======== DATASET ENTRIES

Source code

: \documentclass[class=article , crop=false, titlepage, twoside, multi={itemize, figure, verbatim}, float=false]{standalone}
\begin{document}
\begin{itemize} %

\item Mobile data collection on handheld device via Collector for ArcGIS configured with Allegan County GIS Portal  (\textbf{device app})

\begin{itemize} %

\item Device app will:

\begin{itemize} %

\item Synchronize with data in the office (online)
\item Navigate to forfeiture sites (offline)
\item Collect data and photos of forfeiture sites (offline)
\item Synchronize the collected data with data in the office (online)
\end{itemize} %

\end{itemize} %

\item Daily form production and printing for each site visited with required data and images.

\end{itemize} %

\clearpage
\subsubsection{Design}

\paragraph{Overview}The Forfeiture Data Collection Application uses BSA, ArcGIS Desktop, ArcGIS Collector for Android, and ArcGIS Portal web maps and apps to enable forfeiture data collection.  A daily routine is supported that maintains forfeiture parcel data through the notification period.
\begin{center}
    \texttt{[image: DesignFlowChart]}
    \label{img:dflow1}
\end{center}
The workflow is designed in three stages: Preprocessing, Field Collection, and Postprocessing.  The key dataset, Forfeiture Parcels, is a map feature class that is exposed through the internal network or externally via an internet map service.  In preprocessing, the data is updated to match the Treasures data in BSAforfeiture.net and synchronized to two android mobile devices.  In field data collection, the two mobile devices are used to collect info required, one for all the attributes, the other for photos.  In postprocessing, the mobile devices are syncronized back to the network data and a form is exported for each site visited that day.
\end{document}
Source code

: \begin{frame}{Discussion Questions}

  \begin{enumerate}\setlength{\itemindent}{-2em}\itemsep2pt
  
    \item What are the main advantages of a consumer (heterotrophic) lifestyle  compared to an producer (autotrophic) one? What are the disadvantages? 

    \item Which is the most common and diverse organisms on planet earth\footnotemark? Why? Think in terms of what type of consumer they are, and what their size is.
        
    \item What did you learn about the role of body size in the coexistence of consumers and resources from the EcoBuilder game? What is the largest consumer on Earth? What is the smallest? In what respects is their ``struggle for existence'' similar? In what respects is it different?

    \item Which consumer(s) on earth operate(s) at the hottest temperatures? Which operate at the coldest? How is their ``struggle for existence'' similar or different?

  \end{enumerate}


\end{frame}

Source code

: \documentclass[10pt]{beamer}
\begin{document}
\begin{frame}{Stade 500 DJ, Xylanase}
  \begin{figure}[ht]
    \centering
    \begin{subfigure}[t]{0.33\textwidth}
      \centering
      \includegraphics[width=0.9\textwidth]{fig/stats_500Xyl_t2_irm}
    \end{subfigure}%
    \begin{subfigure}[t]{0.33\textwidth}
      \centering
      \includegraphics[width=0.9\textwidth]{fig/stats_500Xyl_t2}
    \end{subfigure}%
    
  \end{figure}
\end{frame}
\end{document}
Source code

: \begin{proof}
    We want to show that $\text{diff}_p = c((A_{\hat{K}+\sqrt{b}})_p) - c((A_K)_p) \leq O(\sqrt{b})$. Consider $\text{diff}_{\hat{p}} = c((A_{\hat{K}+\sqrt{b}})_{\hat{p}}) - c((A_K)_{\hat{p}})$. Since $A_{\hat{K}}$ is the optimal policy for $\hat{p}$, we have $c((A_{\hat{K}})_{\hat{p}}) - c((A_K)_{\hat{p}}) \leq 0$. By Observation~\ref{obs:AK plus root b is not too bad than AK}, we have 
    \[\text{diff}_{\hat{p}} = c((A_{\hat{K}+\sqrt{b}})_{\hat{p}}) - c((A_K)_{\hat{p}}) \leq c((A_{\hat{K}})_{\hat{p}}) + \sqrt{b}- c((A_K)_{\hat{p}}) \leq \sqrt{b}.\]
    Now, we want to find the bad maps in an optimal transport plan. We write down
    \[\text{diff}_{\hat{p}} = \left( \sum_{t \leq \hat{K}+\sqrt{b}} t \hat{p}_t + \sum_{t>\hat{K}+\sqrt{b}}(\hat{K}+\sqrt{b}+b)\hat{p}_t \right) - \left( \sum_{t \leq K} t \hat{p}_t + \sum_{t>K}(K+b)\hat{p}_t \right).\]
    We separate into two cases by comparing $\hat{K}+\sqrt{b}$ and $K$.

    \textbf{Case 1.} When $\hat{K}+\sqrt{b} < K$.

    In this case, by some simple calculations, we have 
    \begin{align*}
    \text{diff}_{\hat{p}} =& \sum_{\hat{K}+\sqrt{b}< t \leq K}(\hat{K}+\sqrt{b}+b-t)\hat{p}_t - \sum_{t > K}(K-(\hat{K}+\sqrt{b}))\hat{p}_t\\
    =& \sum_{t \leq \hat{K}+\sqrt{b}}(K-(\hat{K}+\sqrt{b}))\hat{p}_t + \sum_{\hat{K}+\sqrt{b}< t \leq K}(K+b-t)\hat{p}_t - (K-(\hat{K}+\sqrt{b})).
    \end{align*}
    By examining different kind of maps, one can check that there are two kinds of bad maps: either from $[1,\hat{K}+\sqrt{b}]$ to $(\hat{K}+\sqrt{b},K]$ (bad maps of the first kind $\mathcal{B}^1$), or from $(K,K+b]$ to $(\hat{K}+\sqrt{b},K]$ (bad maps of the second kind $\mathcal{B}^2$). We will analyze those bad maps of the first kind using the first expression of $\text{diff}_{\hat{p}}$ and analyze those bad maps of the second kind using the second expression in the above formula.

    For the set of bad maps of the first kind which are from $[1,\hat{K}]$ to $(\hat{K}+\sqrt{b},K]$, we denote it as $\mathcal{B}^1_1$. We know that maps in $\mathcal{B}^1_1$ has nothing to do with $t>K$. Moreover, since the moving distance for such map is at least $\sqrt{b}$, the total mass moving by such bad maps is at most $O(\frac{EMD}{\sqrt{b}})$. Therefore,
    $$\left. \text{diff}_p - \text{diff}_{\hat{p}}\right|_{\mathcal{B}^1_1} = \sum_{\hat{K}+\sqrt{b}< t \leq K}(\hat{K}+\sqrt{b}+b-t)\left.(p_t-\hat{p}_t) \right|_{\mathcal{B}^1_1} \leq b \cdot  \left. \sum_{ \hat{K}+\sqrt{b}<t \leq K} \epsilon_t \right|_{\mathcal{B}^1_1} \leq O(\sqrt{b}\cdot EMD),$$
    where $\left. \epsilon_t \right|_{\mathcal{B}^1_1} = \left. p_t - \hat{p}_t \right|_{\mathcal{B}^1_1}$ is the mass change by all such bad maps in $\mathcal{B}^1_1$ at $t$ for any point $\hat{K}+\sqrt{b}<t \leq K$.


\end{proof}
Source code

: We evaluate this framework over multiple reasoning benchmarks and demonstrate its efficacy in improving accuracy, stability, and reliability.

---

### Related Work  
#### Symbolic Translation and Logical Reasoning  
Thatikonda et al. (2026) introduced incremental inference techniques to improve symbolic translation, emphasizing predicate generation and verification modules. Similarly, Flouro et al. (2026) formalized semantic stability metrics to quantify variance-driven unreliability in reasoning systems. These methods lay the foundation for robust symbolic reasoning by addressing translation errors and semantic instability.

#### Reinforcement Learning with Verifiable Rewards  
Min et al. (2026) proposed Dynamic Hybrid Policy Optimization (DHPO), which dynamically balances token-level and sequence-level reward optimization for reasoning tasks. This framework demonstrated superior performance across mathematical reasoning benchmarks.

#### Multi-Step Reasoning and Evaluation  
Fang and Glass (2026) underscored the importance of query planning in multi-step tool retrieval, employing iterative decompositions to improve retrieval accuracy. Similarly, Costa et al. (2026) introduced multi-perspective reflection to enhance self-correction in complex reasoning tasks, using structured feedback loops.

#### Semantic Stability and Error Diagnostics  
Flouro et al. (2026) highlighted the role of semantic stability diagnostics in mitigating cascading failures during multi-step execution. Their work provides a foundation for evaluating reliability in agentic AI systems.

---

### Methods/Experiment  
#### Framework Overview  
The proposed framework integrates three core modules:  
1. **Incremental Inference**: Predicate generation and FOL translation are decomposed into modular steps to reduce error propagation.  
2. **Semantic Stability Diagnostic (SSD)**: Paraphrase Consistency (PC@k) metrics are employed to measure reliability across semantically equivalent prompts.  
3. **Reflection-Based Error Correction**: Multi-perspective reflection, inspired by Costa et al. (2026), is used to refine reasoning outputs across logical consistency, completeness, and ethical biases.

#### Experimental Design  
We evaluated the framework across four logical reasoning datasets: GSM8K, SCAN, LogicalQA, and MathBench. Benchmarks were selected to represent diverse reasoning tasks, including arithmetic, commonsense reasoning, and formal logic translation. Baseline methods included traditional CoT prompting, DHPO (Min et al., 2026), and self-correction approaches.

================

* _INSTRUCTIONS FOR THE TASK_:
Reproduce every line from the entries that holds the word "documentclass".

* _SOLUTION FOR THIS TASK_:
: \documentclass[class=article , crop=false, titlepage, twoside, multi={itemize, figure, verbatim}, float=false]{standalone}
: \documentclass[10pt]{beamer}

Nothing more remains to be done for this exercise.